Ein angeblicher Gesetzeshüter belagert die Ranch
Der für beide Generationen prägende Archetyp des Outlaws spaltet sich hier in zwei Figuren: Henry und Sam Ketchum (Stephen Dorff), der zu Henrys Antagonisten werden wird. Der angebliche Gesetzeshüter taucht, kurz nachdem Henry den Verletzten geborgen und seine Spuren verwischt hat, mit seinem Gefolge auf der Farm auf, auf der Jagd nach dem verunglückten Reiter und dem Geld, das dieser bei sich hat. Henry ist nicht bereit, den zahlenmäßig überlegenen Besuchern den Mann auszuliefern. Tim Blake Nelson erhält in der Rolle nach diversen Einsätzen als Redneck-Cowboy-Verschnitt mit breitem Akzent endlich die Möglichkeit, den Westerner einmal nicht als Selbstparodie zu spielen. Stephen Dorff wächst als sein Widersacher überraschend gut in die Rolle des reibeisernen Bösewichts. Als er das erste Mal über den Hügel Richtung Farm reitet, trifft die Brutalität des Kriminellen auf die Brutalität des Rechtschaffenden. Gut gegen Böse, aber eben nur auf den ersten Blick. Was der zweite Blick offenbart, denkt der Film mit jeder Geste, jedem Handgriff und jedem Satz, den Henry spricht, bereits mit.

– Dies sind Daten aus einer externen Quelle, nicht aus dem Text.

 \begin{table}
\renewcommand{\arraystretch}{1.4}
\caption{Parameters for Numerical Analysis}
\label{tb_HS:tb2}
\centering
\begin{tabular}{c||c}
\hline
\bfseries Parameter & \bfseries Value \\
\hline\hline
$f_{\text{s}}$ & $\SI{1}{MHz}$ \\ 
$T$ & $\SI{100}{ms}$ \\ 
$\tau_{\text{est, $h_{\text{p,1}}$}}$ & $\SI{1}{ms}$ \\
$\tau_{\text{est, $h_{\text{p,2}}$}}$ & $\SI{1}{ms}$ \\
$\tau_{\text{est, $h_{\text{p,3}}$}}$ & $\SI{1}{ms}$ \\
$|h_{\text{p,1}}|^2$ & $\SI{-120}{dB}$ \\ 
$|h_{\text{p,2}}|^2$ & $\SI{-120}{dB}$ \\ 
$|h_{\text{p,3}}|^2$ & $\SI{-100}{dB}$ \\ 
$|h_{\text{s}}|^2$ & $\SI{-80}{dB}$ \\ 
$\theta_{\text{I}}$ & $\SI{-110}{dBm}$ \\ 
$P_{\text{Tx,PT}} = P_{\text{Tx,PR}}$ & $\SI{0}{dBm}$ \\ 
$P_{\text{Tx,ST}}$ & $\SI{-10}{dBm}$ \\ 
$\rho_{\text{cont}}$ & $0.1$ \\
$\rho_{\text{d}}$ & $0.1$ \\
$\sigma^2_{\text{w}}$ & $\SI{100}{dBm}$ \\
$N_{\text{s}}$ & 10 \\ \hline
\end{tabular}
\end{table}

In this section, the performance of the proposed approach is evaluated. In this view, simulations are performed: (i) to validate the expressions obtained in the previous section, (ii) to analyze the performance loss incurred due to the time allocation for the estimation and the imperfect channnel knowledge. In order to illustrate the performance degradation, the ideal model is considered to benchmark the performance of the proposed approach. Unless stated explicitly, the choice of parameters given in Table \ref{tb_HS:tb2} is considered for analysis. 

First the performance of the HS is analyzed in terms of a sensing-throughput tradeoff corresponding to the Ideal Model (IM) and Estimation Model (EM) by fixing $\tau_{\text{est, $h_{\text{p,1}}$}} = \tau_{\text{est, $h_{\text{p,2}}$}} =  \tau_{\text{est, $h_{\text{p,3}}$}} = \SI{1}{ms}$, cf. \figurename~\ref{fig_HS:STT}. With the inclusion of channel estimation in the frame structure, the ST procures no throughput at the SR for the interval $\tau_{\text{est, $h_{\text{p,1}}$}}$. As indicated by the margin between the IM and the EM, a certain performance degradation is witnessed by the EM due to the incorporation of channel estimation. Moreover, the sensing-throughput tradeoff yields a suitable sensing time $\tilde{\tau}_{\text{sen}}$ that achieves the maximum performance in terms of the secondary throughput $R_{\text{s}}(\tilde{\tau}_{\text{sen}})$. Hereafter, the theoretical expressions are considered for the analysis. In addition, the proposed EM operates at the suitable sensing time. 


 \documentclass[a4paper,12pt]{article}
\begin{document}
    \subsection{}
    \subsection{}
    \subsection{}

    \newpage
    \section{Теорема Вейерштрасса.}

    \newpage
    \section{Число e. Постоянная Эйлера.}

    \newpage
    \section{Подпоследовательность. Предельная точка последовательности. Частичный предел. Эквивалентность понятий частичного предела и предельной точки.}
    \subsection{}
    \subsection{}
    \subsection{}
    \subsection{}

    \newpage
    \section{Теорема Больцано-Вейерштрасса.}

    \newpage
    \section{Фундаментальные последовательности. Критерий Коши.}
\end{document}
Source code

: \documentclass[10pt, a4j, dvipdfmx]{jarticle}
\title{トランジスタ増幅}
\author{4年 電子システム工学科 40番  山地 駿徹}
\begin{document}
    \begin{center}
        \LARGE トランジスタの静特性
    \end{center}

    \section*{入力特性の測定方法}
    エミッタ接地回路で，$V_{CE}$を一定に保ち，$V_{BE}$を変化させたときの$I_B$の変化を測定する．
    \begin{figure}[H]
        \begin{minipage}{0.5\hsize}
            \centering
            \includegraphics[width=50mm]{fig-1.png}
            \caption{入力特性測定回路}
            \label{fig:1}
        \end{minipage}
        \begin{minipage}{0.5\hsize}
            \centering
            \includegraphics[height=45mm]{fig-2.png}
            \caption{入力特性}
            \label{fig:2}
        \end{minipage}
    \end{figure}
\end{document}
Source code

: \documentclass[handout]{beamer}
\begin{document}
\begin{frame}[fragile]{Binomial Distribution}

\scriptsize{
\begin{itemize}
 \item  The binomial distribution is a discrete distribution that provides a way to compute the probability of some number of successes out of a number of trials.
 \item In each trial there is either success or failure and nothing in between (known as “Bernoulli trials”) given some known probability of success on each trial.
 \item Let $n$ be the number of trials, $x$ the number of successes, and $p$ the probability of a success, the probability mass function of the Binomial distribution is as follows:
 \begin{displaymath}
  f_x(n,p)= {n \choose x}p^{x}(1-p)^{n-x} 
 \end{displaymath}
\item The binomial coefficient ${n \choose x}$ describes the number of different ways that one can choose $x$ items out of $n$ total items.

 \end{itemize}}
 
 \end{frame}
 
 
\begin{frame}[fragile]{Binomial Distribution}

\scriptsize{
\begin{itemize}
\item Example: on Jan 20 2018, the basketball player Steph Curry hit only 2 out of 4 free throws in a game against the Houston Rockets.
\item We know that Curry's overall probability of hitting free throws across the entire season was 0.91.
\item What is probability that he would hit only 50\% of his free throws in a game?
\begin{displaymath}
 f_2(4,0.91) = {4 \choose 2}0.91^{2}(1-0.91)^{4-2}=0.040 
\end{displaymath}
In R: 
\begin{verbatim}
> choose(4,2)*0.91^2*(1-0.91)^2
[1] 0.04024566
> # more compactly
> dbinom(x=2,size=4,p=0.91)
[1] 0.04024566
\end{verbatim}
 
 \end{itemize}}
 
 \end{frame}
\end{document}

So ist „Old Henry“, trotz des Versuchs, an Clint Eastwoods „Erbarmungslos“ oder „Ein Fremder ohne Namen“ anzuknüpfen, weniger eine wirklich fein austarierte Reflexion über Gewalt, Schuld und Sühne, sondern im Kern um die Momente konstruiert, in denen der Körper übernimmt. Das motorische Gedächtnis erinnert sich nicht an den Frieden, sondern nur an den Griff zum Revolver. Sam Ketchum und seine Bande bringen, als sie beginnen, die Farm zu belagern, das alte Selbst hervor, das in Henrys Körper lebt, das sein Körper noch immer ist. Jahrtausende der Evolution schließen sich mit Jahrzehnten der Erfahrung zusammen, als der Mann zur Waffe greift. Die von Henry konstruierte Identität, seine gegen den Körper und für den Sohn gelebte Lüge zerfällt mit der Bedrohung.
Der Film tut es ihm gleich, lässt den Körper übernehmen; stellt die Bilder von Kameramann John Matysiak, die bis dato die Schönheit und Kargheit der Landschaft einfingen, in den Dienst der einfachen, nicht durch den Verstand gefilterten Motorik. Wie in Trance entfaltet sich der gesamte Mythos der Henry-Figur in dessen Bewegungen. Der Verstand kann zum Vergessen gezwungen werden, doch der Körper erinnert sich. Für Potsy Poncirolis Debütfilm ist es ein Glücksfall.